Cari amici, che state per diventare diaconi, voi siete un grande dono per la nostra Chiesa. Voi potrete dare una mano al Signore a ripetere anche oggi il doppio miracolo della vista. Prima di tutto il miracolo di darci la vista del cuore, di aprirci umilmente a lui come fa Bartimeo, senza dettare condizioni o avanzare pretese, ma semplicemente consegnandoci a lui; la fede è quella luce interiore che permette di mantenere sempre accesa la lampada della speranza, anche nelle fatiche e nelle sofferenze.
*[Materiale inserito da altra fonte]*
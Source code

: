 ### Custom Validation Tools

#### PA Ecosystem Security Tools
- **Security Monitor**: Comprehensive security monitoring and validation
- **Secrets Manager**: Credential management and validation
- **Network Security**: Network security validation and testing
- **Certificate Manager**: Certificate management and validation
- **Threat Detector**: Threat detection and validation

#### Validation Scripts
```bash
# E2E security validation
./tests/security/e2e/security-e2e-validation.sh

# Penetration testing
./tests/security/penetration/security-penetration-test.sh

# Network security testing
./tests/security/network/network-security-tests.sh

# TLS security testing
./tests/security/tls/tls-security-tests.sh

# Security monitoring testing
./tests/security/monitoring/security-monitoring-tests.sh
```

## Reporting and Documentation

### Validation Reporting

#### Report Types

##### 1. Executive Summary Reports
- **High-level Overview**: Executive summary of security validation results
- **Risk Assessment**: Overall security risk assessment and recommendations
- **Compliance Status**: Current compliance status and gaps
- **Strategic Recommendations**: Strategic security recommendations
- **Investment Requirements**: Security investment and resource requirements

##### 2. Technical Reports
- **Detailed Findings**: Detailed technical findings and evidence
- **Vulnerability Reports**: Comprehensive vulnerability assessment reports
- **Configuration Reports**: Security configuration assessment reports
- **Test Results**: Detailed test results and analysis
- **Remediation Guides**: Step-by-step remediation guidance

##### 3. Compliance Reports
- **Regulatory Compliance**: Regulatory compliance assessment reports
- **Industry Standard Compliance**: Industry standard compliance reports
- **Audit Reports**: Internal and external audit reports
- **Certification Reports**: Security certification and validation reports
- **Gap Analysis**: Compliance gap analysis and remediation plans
E voi proclamerete quella Parola che può destare e alimentare la vista del cuore, quella parola di vita eterna che – tra le tante parole di vita terrena, spesso superficiali – può vincere le nostre cecità interiori ed aprire la vista sulla realtà e sugli altri come doni di Dio. E potrete poi favorire, come diaconi, il miracolo di aprirci gli occhi davanti alle povertà del mondo, specialmente quelle vicine a noi: possono essere povertà materiali, malattie, problemi affettivi, povertà morali e spirituali… I diaconi sono i segni di Cristo servo e povero, sono come delle “sveglie” che aiutano le comunità cristiane a tenere aperti gli occhi sulle persone svantaggiate, perché non possono esibire ricchezza, bellezza, salute, successo. Il vostro ministero aiuterà tutti gli altri cristiani a non chiudere gli occhi davanti a chi ha bisogno, tentando di soffocare il grido che molti, anche senza saperlo, rivolgono a Dio nella fatica e nel dolore. E si apriranno allora anche gli occhi dei poveri, che potranno reintegrarsi degnamente nella vita. Il vostro ministero, carissimi amici, sarà tanto più vero quanto più sarà scomodo, perché è molto più comodo chiudere gli occhi di fronte alle povertà, nella tranquilla convinzione che in fondo la vita è così: ci sono i poveracci e ci sono le persone normali. Voi ci ricorderete che agli occhi di Dio ci sono dei figli e ci aiuterete a strappare via le etichette, perché possiamo recuperare la vista, lo sguardo del Signore, che non vede l’apparenza, non si ferma alle etichette, ma vede il cuore, vede in ciascun uomo un figlio.